I have 1400+ png files of pages. Images are not scanned, they are probably computer generated because there is no color corruption, distortion etc. They are probably from an official e-book version of a book. They are all in 1519 x 2459 resolution (I believe the book itself has 105 x 170 mm papers).
- I tried to merge them by Adobe Acrobat Pro, but after merging I couldn't save the final pdf. It somehow broke save function. I tried a couple of time. Try to do it by halves. First 700 pages can saved but second half broke it again.
- I tried to merge them by Abbyy FineReader, however, no matter which setting I tried, it produced a pdf with inconsistent page sizes (even though all images are in same resolution) and sometimes zoomed in for some pages.
- I finally merged them by PDF Shaper Professional. It gave me a 2GB+ pdf file with all pages having same size which is 401.9 x 650.6 mm (for comparison, A4 is 210 x 297 mm). Then, I processed this pdf file with Abbyy and convert it to searchable PDF. Then, I compressed it by Acrobat Pro and finally have 250MB+ searchable pdf.
This pdf is still heavy. Abbyy crashes when I try to convert it to epub. MS Word can't process both size and (after splitting the pdf) page size. Kindle and Google Play Books not accepting because of size.

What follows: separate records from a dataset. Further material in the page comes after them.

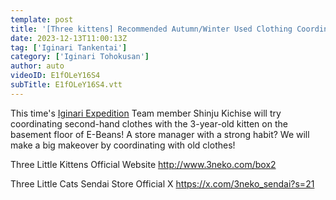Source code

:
 ```yaml
---
template: post
title: '[Three kittens] Recommended Autumn/Winter Used Clothing Coordination! [Iginari expedition]'
date: 2023-12-13T11:00:13Z
tag: ['Iginari Tankentai']
category: ['Iginari Tohokusan']
author: auto 
videoID: E1fOLeY16S4
subTitle: E1fOLeY16S4.vtt
---
```

This time's [Iginari Expedition](/tag/iginari-tankentai/) Team member Shinju Kichise will try coordinating second-hand clothes with the 3-year-old kitten on the basement floor of E-Beans!
A store manager with a strong habit? We will make a big makeover by coordinating with old clothes!


Three Little Kittens Official Website
http://www.3neko.com/box2

Three Little Cats Sendai Store Official X
https://x.com/3neko_sendai?s=21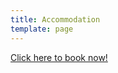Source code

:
 ```yaml
---
title: Accommodation
template: page
---
```

<div class="ftb-widget" data-id="21663"data-token="4hhkuL8RDdgYowsN9PYQgpO5ppq1TLGqZZMFdQbwZLFKNemSITMr1vNYkhciS"></div><script src="https://widget.freetobook.com/widget.js"></script>

<a href="https://portal.freetobook.com/reservations?w_id=21663&w_tkn=4hhkuL8RDdgYowsN9PYQgpO5ppq1TLGqZZMFdQbwZLFKNemSITMr1vNYkhciS">Click here to book now!</a>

I need to lower its page size to make it lighter. However, every solution I tried produced image only pdfs and deleted OCR data. I can again scan this by Abbyy to make it searchable but I suppose it will have less correct OCR since I lowered the quality of images (pages). I want to have a light and searchable pdf of this book and then further convert it to epub so I can read it easily from my phone. There is no graphics in the pages as far as I saw, except for the first cover page, it is a anthology book for short stories. I'm using Windows 10, the OCR language is Turkish but the book is old and have old words so dictionary based OCRs work more inaccurately. What do you suggest I do?